The parties were married for approximately 18 years by the time they decided to divorce. Before the divorce was filed, the wife took a job in Finland, moving there with the parties’ children. The plan was for the husband to eventually join them from Florida, but the year following the wife’s move, she filed for divorce in Finland. A final judgment of divorce was eventually entered in Finland which did not address equitable distribution or alimony.
The husband then filed a petition for divorce in Florida, requesting equitable distribution and alimony. The wife filed a petition for partition of marital property. The husband attempted to have both cases consolidated to no avail. When the wife moved for summary judgment on her partition claim, the husband sought leave to amend his petition to add a claim for credits due to him upon the sale of the home. The court denied this motion and entered summary judgment in favor of the wife. As to the husband’s petition for dissolution, a hearing was held, and the court ultimately denied the petition, holding the husband waived alimony where it was not address in the Finnish decree, and the only viable claim was for partition which was already addressed in the separate action filed by the wife. Finally, the court denied the husband’s claim for attorney’s fees and awarded fees to the wife for the husband’s vexatious litigation. The husband appealed.
First, the appellate court found the trial court abused its discretion in denying the husband’s request to consolidate the partition and dissolution actions. It held “In short, consolidating the partition action with the family law action allows for a faster, cheaper, and more complete disposition of the parties' claims.
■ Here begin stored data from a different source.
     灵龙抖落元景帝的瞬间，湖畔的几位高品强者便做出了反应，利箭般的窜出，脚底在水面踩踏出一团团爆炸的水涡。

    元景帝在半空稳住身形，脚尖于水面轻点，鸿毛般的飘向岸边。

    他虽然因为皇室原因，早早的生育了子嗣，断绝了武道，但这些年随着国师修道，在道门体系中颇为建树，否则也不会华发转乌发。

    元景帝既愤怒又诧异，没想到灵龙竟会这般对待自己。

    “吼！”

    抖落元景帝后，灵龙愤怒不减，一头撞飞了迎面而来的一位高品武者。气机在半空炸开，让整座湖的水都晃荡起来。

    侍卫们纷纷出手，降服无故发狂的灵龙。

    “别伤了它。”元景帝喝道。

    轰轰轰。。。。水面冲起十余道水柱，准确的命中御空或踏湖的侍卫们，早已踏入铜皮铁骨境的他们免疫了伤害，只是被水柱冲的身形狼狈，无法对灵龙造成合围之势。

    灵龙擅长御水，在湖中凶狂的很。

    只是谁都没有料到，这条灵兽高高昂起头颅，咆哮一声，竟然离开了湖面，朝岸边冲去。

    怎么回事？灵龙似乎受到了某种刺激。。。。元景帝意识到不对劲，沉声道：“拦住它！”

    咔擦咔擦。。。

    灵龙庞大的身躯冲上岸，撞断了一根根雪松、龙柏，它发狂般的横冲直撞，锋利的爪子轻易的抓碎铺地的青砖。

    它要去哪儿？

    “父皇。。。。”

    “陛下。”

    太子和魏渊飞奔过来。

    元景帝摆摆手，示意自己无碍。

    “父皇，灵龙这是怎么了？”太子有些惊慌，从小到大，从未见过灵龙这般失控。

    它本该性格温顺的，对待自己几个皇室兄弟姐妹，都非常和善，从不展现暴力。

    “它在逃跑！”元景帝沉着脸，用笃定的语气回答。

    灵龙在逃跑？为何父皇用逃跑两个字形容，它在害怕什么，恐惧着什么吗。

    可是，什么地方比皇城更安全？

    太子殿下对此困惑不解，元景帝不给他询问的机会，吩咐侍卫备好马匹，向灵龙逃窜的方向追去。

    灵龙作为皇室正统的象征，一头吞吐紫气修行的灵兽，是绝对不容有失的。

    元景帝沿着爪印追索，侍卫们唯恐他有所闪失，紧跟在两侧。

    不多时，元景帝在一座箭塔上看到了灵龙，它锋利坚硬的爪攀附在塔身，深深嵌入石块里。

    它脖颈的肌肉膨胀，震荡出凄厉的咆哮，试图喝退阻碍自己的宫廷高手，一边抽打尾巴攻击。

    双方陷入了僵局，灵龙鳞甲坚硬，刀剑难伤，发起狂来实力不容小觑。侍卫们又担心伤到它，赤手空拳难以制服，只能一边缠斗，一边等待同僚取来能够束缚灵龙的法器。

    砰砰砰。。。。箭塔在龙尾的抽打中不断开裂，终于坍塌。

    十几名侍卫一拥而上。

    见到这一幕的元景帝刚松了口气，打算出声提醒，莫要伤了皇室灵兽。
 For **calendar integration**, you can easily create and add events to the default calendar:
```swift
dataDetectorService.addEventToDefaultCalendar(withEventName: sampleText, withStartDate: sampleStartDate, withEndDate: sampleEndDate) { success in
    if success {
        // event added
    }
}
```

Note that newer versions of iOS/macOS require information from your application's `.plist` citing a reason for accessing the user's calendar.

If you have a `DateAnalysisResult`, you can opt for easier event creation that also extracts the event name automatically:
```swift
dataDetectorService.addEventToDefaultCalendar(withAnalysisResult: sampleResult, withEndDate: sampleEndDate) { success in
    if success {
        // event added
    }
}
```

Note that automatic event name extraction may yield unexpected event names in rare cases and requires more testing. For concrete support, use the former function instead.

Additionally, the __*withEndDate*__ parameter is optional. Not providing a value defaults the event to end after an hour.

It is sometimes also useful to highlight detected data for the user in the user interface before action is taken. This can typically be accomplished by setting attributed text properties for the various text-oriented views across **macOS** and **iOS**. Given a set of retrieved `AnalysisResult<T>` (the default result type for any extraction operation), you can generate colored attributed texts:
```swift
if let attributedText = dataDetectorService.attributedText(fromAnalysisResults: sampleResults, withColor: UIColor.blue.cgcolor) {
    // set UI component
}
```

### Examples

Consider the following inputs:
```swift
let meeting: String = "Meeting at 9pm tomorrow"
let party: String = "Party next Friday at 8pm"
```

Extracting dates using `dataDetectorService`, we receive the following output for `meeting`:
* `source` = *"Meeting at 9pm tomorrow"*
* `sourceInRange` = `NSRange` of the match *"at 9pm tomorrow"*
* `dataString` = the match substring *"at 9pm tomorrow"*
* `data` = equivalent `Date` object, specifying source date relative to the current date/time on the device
While the record reveals that at least one of these motions to consolidate was denied because the partition action was close to trial, that is not reason enough to deny consolidation.”
Turning to the issue of equitable distribution, the appellate court reversed the denial of the husband’s request, holding “In this case, despite there being evidence relating to the parties' bank account balances, retirement plans, stock accounts, cars, the Finland house, and credit card debt, the trial court's order dismissing the petition for distribution of assets finds that the only marital asset was the house in Florida—which had already been sold in the partition action. This was error. Accordingly, we reverse the final judgment and remand for the trial court to identify all marital and nonmarital assets and liabilities of the parties, value the marital assets and liabilities, distribute the marital assets and liabilities, and finally, calculate a proper equalizing payment, if necessary.”
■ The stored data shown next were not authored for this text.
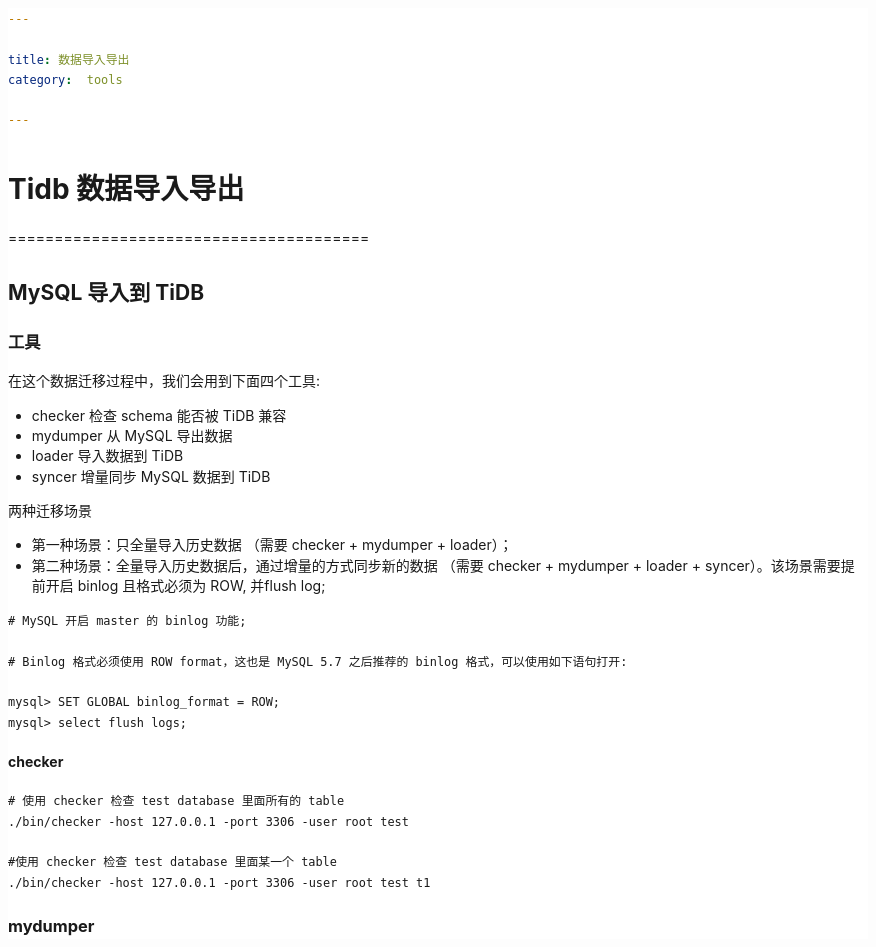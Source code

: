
 ```yaml
---

title: 数据导入导出
category:  tools

---
```


# Tidb 数据导入导出
=======================================

## MySQL 导入到 TiDB

### 工具

在这个数据迁移过程中，我们会用到下面四个工具:


 * checker 检查 schema 能否被 TiDB 兼容
 * mydumper 从 MySQL 导出数据
 * loader 导入数据到 TiDB
 * syncer 增量同步 MySQL 数据到 TiDB

两种迁移场景

+ 第一种场景：只全量导入历史数据 （需要 checker + mydumper + loader）；
+ 第二种场景：全量导入历史数据后，通过增量的方式同步新的数据 （需要 checker + mydumper + loader + syncer）。该场景需要提前开启 binlog 且格式必须为 ROW, 并flush log; 


```
# MySQL 开启 master 的 binlog 功能;

# Binlog 格式必须使用 ROW format，这也是 MySQL 5.7 之后推荐的 binlog 格式，可以使用如下语句打开:

mysql> SET GLOBAL binlog_format = ROW;
mysql> select flush logs;

```

#### checker 

```
# 使用 checker 检查 test database 里面所有的 table
./bin/checker -host 127.0.0.1 -port 3306 -user root test

#使用 checker 检查 test database 里面某一个 table
./bin/checker -host 127.0.0.1 -port 3306 -user root test t1

```

### mydumper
As to the finding by the trial court that the husband waived his alimony claim, the appellate court held “This finding by the trial court is not supported by competent, substantial evidence where both parties testified, and the translated copy of the Finnish divorce decree indicates that the Finnish court did not consider or rule upon any issues related to alimony. Therefore, because the issue was not ruled upon by the Finnish court, the Former Husband's alimony claim was not waived [. . .].”
The appellate court further reversed the attorney’s fee award to the former wife, holding “Contrary to the trial court's findings, it was the Former Wife who brought the second-in-time suit after she learned that the Former Husband was seeking to equitably distribute their marital assets and liabilities. Moreover, the vague finding that the Former Husband's ‘insistence in taking this second suit to judgment’ lacks the 'high degree of specificity' required by Moakley, 826 So. 2d at 227.’ See Myrick, 214 So. 3d at 773. Furthermore, the trial court's vexatious finding constitutes an abuse of discretion in that none of the Former Husband's actions rise to the level of conduct that the inequitable conduct doctrine was designed to punish.”
Finally, considering the argument that the trial court erred in refusing to consider the husband’s request for credits due to him in the partition action for expenses paid solely by him after the wife moved, the appellate court found it was error not to allow the husband leave to amend his pleadings to include this claim. Nonetheless, the court found that even without allowing him to amend, the husband sufficiently pled for the credits when he asked for a partition pursuant to § 64.051, Fla. Stat. The court held “This necessarily includes an accounting establishing the credits due between the parties. No credits were considered by the partition court. This was error.”